Guardare l’incapacità
Quando a febbraio stavo riflettendo sulla forma da dare al percorso di Digital Detox che avevo in mente, per abitudine, mi sono concentrata sulle mie risorse e le mie capacità, ma avvertivo una certa insoddisfazione in tutte le idee che mi venivano in mente, avevo ben chiaro il perché volevo fare quella cosa e anche il metodo ma mi mancava sempre qualcosa; mancava una forma che lo rendesse nuovo e perché fosse nuovo dovevo cambiare prospettiva, dovevo guardarlo non come l’ennesimo percorso formativo ma come una possibilità di respiro e leggerezza, di ricordi suggestivi e ispirazione.
Consapevole di questo avevo davanti tre possibilità:
- Farlo come al solito come una vera Wonder Woman (percorso “formativo” online di Digital Detox)
- Azzardare qualcosa di “creativo” usando Canva (che per un’analfabeta grafica come me significava ore e ore di lavoro mediocre)
- Cercare altrove una mano che colmasse il mio “non sapere”, perché invece il contenuto di quello che volevo fare fosse davvero valorizzato.

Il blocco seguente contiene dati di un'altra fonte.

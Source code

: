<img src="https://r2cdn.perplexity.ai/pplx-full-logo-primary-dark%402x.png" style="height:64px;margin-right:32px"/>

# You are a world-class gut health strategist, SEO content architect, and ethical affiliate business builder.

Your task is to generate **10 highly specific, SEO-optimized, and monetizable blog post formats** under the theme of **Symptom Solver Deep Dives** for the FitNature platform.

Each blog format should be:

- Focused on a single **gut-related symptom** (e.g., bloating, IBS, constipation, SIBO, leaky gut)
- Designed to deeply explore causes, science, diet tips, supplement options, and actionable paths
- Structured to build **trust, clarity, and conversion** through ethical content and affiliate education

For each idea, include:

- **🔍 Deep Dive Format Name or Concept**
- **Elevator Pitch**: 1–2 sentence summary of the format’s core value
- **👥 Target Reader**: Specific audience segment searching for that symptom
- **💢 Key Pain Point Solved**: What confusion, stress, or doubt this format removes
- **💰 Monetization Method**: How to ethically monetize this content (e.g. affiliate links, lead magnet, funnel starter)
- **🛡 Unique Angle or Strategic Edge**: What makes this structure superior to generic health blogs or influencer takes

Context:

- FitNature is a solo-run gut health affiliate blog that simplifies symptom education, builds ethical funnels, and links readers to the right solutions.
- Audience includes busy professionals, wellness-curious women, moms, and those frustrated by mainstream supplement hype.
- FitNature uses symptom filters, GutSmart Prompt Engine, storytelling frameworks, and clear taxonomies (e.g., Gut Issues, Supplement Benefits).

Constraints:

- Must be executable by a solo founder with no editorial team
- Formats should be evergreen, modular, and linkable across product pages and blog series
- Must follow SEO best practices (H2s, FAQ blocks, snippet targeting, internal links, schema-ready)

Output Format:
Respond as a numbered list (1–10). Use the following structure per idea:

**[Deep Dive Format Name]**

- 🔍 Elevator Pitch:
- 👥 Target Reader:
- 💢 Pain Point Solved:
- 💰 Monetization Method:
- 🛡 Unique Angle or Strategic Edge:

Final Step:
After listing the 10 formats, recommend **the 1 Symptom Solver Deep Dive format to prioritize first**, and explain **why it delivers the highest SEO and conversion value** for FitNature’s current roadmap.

La capacità dell’altro come occasione
Come sapete ho optato per la terza opzione e scegliere Burabacio tra le tante illustratrici che amo non è stato casuale: Sabrina e il suo modo di fare illustrazione e offrire “esercizi creativi” era proprio quello di cui avevo bisogno per questo lavoro.
Io che non sono leggera e non sono divertente, che uso la creatività più come chiave di lettura che come forma, avevo bisogno di qualcuno che aggiungesse leggerezza e divertimento al mio modo di risvegliare ricordi suggestivi e ispirazione. Avevo bisogno di una persona diversa da me, che sapesse fare cose diverse da quelle che faccio io , ma che abbracciasse comunque quel desiderio di profondità e ispirazione.
Spesso pensiamo che un “non lo so fare” sia un di meno, ma quello che ci perdiamo nel nostro egocentrismo misto ad “ansia da performance” è la consapevolezza che i talenti degli altri servono soprattutto ad esaltare i nostri.